Wednesday, March 21, 2007

Things that go boom in the night part 2

Image credit: NASA/STSci

Yesterday I mentioned that I am at a conference discussing exploding stars known as "Type Ia Supernovae." I also mentioned that there are competing hypotheses about what causes these explosions. Today we'll briefly mention one of these: the so-called "single-degenerate" channel.

A degenerate star is a star made out of a type of matter that is packed so densely that it cannot be packed tighter. It is like taking the sun (which is nearly a million miles across) and squeezing it into a ball the size of the Earth. We also call such a star a "white dwarf," because it is small and glowing white-hot.

The vast majority of white dwarfs slowly fade and cool away. Yet if a white dwarf gets heavy enough, the material it is made of is squeezed until it stars a nuclear reaction that, in a matter of a few seconds, burns the entire star and causes a supernova explosion. The magic mass limit is known as the "Chandrasekhar mass" after famous astrophysicist Subrahmanyan Chandrasekhar, who calculated this magic level.

If a white dwarf is not at the Chandrasekhar mass, it will have to gain matter until it reaches the Chandrasekhar mass in order to cause a supernova. One way to gain matter would be if the white dwarf happened to be close to another star, the white dwarf's gravity could pull gas from the other star onto the white dwarf.

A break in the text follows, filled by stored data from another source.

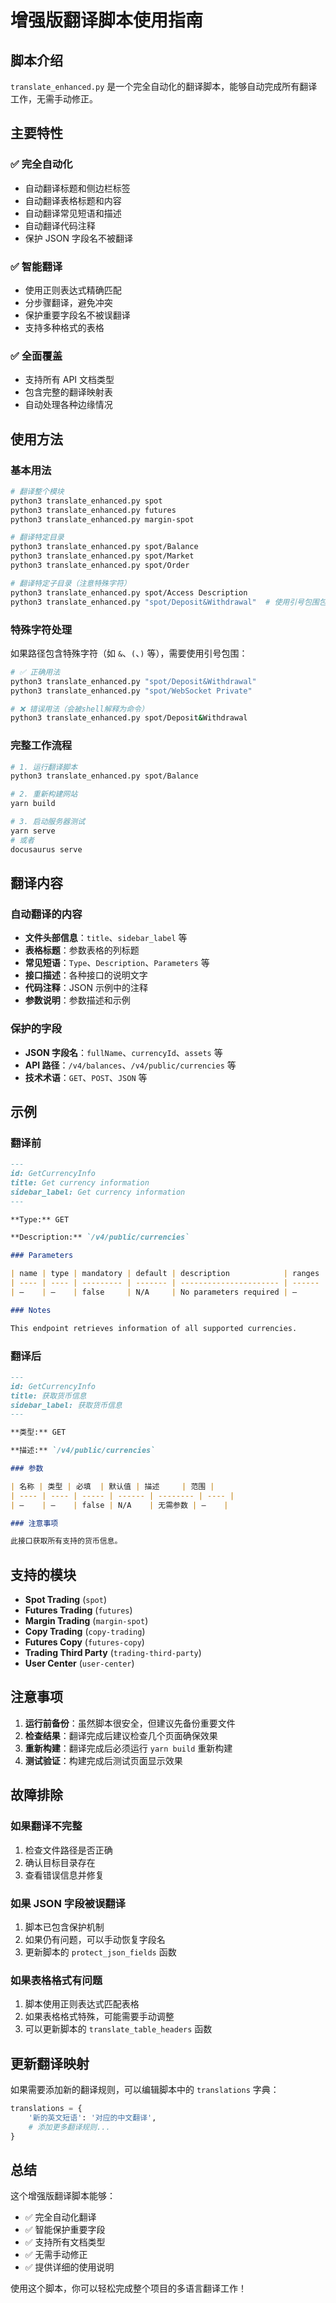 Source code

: # 增强版翻译脚本使用指南

## 脚本介绍

`translate_enhanced.py` 是一个完全自动化的翻译脚本，能够自动完成所有翻译工作，无需手动修正。

## 主要特性

### ✅ 完全自动化

- 自动翻译标题和侧边栏标签
- 自动翻译表格标题和内容
- 自动翻译常见短语和描述
- 自动翻译代码注释
- 保护 JSON 字段名不被翻译

### ✅ 智能翻译

- 使用正则表达式精确匹配
- 分步骤翻译，避免冲突
- 保护重要字段名不被误翻译
- 支持多种格式的表格

### ✅ 全面覆盖

- 支持所有 API 文档类型
- 包含完整的翻译映射表
- 自动处理各种边缘情况

## 使用方法

### 基本用法

```bash
# 翻译整个模块
python3 translate_enhanced.py spot
python3 translate_enhanced.py futures
python3 translate_enhanced.py margin-spot

# 翻译特定目录
python3 translate_enhanced.py spot/Balance
python3 translate_enhanced.py spot/Market
python3 translate_enhanced.py spot/Order

# 翻译特定子目录（注意特殊字符）
python3 translate_enhanced.py spot/Access Description
python3 translate_enhanced.py "spot/Deposit&Withdrawal"  # 使用引号包围包含特殊字符的路径
```

### 特殊字符处理

如果路径包含特殊字符（如 `&`、`(`、`)` 等），需要使用引号包围：

```bash
# ✅ 正确用法
python3 translate_enhanced.py "spot/Deposit&Withdrawal"
python3 translate_enhanced.py "spot/WebSocket Private"

# ❌ 错误用法（会被shell解释为命令）
python3 translate_enhanced.py spot/Deposit&Withdrawal
```

### 完整工作流程

```bash
# 1. 运行翻译脚本
python3 translate_enhanced.py spot/Balance

# 2. 重新构建网站
yarn build

# 3. 启动服务器测试
yarn serve
# 或者
docusaurus serve
```

## 翻译内容

### 自动翻译的内容

- **文件头部信息**：`title`、`sidebar_label` 等
- **表格标题**：参数表格的列标题
- **常见短语**：`Type`、`Description`、`Parameters` 等
- **接口描述**：各种接口的说明文字
- **代码注释**：JSON 示例中的注释
- **参数说明**：参数描述和示例

### 保护的字段

- **JSON 字段名**：`fullName`、`currencyId`、`assets` 等
- **API 路径**：`/v4/balances`、`/v4/public/currencies` 等
- **技术术语**：`GET`、`POST`、`JSON` 等

## 示例

### 翻译前

```markdown
---
id: GetCurrencyInfo
title: Get currency information
sidebar_label: Get currency information
---

**Type:** GET

**Description:** `/v4/public/currencies`

### Parameters

| name | type | mandatory | default | description            | ranges |
| ---- | ---- | --------- | ------- | ---------------------- | ------ |
| –    | –    | false     | N/A     | No parameters required | –      |

### Notes

This endpoint retrieves information of all supported currencies.
```

### 翻译后

```markdown
---
id: GetCurrencyInfo
title: 获取货币信息
sidebar_label: 获取货币信息
---

**类型:** GET

**描述:** `/v4/public/currencies`

### 参数

| 名称 | 类型 | 必填  | 默认值 | 描述     | 范围 |
| ---- | ---- | ----- | ------ | -------- | ---- |
| –    | –    | false | N/A    | 无需参数 | –    |

### 注意事项

此接口获取所有支持的货币信息。
```

## 支持的模块

- **Spot Trading** (`spot`)
- **Futures Trading** (`futures`)
- **Margin Trading** (`margin-spot`)
- **Copy Trading** (`copy-trading`)
- **Futures Copy** (`futures-copy`)
- **Trading Third Party** (`trading-third-party`)
- **User Center** (`user-center`)

## 注意事项

1. **运行前备份**：虽然脚本很安全，但建议先备份重要文件
2. **检查结果**：翻译完成后建议检查几个页面确保效果
3. **重新构建**：翻译完成后必须运行 `yarn build` 重新构建
4. **测试验证**：构建完成后测试页面显示效果

## 故障排除

### 如果翻译不完整

1. 检查文件路径是否正确
2. 确认目标目录存在
3. 查看错误信息并修复

### 如果 JSON 字段被误翻译

1. 脚本已包含保护机制
2. 如果仍有问题，可以手动恢复字段名
3. 更新脚本的 `protect_json_fields` 函数

### 如果表格格式有问题

1. 脚本使用正则表达式匹配表格
2. 如果表格格式特殊，可能需要手动调整
3. 可以更新脚本的 `translate_table_headers` 函数

## 更新翻译映射

如果需要添加新的翻译规则，可以编辑脚本中的 `translations` 字典：

```python
translations = {
    '新的英文短语': '对应的中文翻译',
    # 添加更多翻译规则...
}
```

## 总结

这个增强版翻译脚本能够：

- ✅ 完全自动化翻译
- ✅ 智能保护重要字段
- ✅ 支持所有文档类型
- ✅ 无需手动修正
- ✅ 提供详细的使用说明

使用这个脚本，你可以轻松完成整个项目的多语言翻译工作！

We see white dwarfs pulling matter from nearby companions. These are called "cataclysmic variables." Dozens of these systems are known. But what we don't know is if these cataclysmic variables will end up sending enough matter to the white dwarf to cause the white dwarf to explode. The reasons for this uncertainty involve very complex physics that we can only partially model on computers. So, we don't know if any of these systems can ever make a Type Ia supernova. Many astronomers at this conference believe this is the best way to make the supernovae, but others disagree. Tomorrow I'll discuss the other competing theory for making Type Ia supernovae.